_Data extracted from a collection_
-.-.-

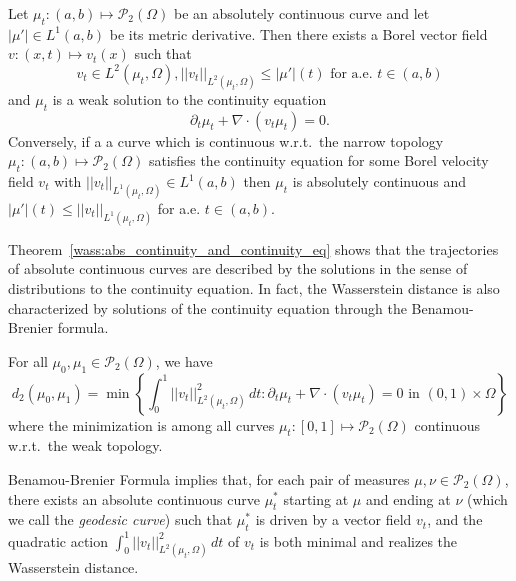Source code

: \begin{theorem}\label{wass:abs_continuity_and_continuity_eq}
    Let $\mu_t : (a,b) \mapsto \mathcal{P}_2(\Omega)$ be an absolutely continuous
    curve and let $|\mu'| \in L^1(a,b)$ be its metric derivative.
    Then there exists a Borel vector field $v : (x,t) \mapsto v_t(x)$ such that
    \begin{equation}
        v_t \in L^2(\mu_t, \Omega), ||v_t||_{L^2(\mu_t, \Omega)} \leq |\mu'|(t)\text{ for a.e. } t \in (a,b)
    \end{equation}
    and $\mu_t$ is a weak solution to the continuity equation
    \begin{equation}
        \partial_t \mu_t + \nabla \cdot (v_t \mu_t) = 0.
    \end{equation}
    Conversely, if a a curve which is continuous w.r.t.~the narrow topology
    $\mu_t : (a,b) \mapsto \mathcal{P}_2(\Omega)$
    satisfies the continuity equation for some Borel velocity field $v_t$ with
    $||v_t||_{L^1(\mu_t, \Omega)} \in L^1(a,b)$ then $\mu_t$ is absolutely continuous
    and $ |\mu'|(t) \leq  ||v_t||_{L^1(\mu_t, \Omega)}$ for a.e. $t \in (a,b)$.
\end{theorem}

Theorem~\ref{wass:abs_continuity_and_continuity_eq} shows that the trajectories of absolute continuous curves are described
by the solutions in the sense of distributions to the continuity equation. In fact, the Wasserstein distance is also characterized
by solutions of the continuity equation through the Benamou-Brenier formula.

\begin{theorem}
    For all  $\mu_0, \mu_1 \in \mathcal{P}_2(\Omega)$, we have
    \begin{equation}
        d_2(\mu_0, \mu_1) = \min \left\{ \int_0^1 ||v_t||^2_{L^2(\mu_t, \Omega)} \, dt : \partial_t \mu_t + \nabla \cdot (v_t \mu_t) = 0 \text{ in } (0,1) \times \Omega \right\}
    \end{equation} 
    where the minimization is among all curves $\mu_t : [0,1] \mapsto \mathcal{P}_2(\Omega)$
    continuous w.r.t.~the weak topology.
\end{theorem}

Benamou-Brenier Formula implies that,
for each pair of measures $\mu, \nu \in \mathcal{P}_2(\Omega)$,
there exists an absolute continuous curve $\mu^*_t$ starting at $\mu$ and ending at $\nu$ 
(which we call the \textit{geodesic curve})
such that $\mu^*_t$ is driven by a vector field $v_t$, and the quadratic action
$\int_0^1 ||v_t||^2_{L^2(\mu_t, \Omega)} \, dt$ of $v_t$
is both minimal and realizes the Wasserstein distance.

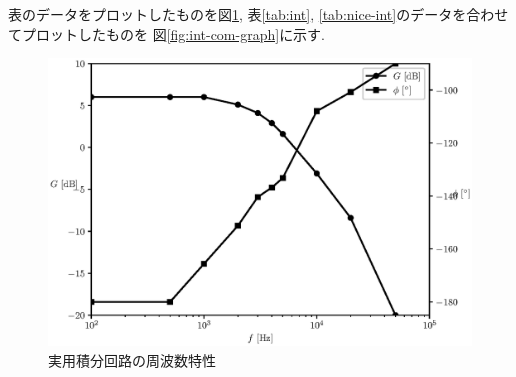 \documentclass[titlepage]{jsarticle}
\begin{document}
            表のデータをプロットしたものを図\ref{fig:nice-int-graph},
            表\ref{tab:int}, \ref{tab:nice-int}のデータを合わせてプロットしたものを
            図\ref{fig:int-com-graph}に示す.

            \begin{figure}[h]
                \centering
                \includegraphics[width=0.8\hsize]{img/nice-int-graph.eps}
                \caption{実用積分回路の周波数特性}
                \label{fig:nice-int-graph}
            \end{figure}
\end{document}
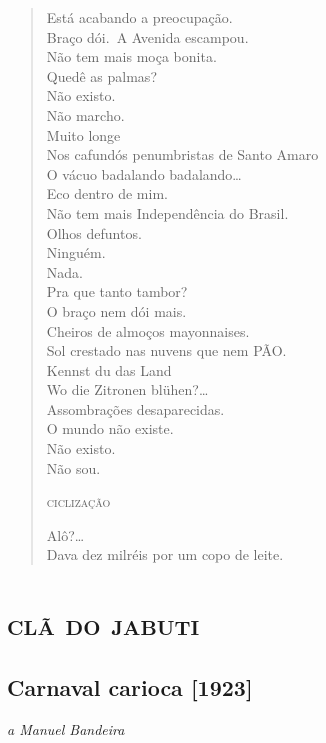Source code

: \begin{verse}
Está acabando a preocupação.\\
Braço dói.\
A Avenida escampou.\\
Não tem mais moça bonita.\\
Quedê as palmas?\\
Não existo.\\
Não marcho.\\
Muito longe\\
Nos cafundós penumbristas de Santo Amaro\\
O vácuo badalando badalando\ldots{}\\
Eco dentro de mim.\\
Não tem mais Independência do Brasil.\\
Olhos defuntos.\\
Ninguém.\\
Nada.\\
Pra que tanto tambor?\\
O braço nem dói mais.\\
Cheiros de almoços mayonnaises.\\
Sol crestado nas nuvens que nem PÃO.\\
\qquad\qquad Kennst du das Land\\
\qquad\qquad Wo die Zitronen blühen?\ldots{}\\
\qquad\qquad\qquad\qquad  Assombrações desaparecidas.\\
\qquad\qquad\qquad\qquad\qquad  O mundo não existe.\\
\qquad\qquad\qquad\qquad\qquad\qquad Não existo.\\
\qquad\qquad\qquad\qquad\qquad\qquad Não sou.

\qquad\qquad\qquad\quad\textsc{ciclização}

\qquad\qquad\qquad\qquad\qquad Alô?\ldots{}\\
Dava dez milréis por um copo de leite.
\end{verse}

\chapter{\textsc{clã do jabuti}}

\section{Carnaval carioca [1923]}

\hfill\emph{a Manuel Bandeira}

-.-.-

Using the data above, which lines fall from the one with "表のデータをプロットしたもの" through the one with "Olhos defuntos.\\"? Repeat them exactly, ends included, minus any pictures.

_SOLUTION TO THIS TASK_
            表のデータをプロットしたものを図\ref{fig:nice-int-graph},
            表\ref{tab:int}, \ref{tab:nice-int}のデータを合わせてプロットしたものを
            図\ref{fig:int-com-graph}に示す.

            \begin{figure}[h]
                \centering
                \includegraphics[width=0.8\hsize]{img/nice-int-graph.eps}
                \caption{実用積分回路の周波数特性}
                \label{fig:nice-int-graph}
            \end{figure}
\end{document}
Source code

: \begin{verse}
Está acabando a preocupação.\\
Braço dói.\
A Avenida escampou.\\
Não tem mais moça bonita.\\
Quedê as palmas?\\
Não existo.\\
Não marcho.\\
Muito longe\\
Nos cafundós penumbristas de Santo Amaro\\
O vácuo badalando badalando\ldots{}\\
Eco dentro de mim.\\
Não tem mais Independência do Brasil.\\
Olhos defuntos.\\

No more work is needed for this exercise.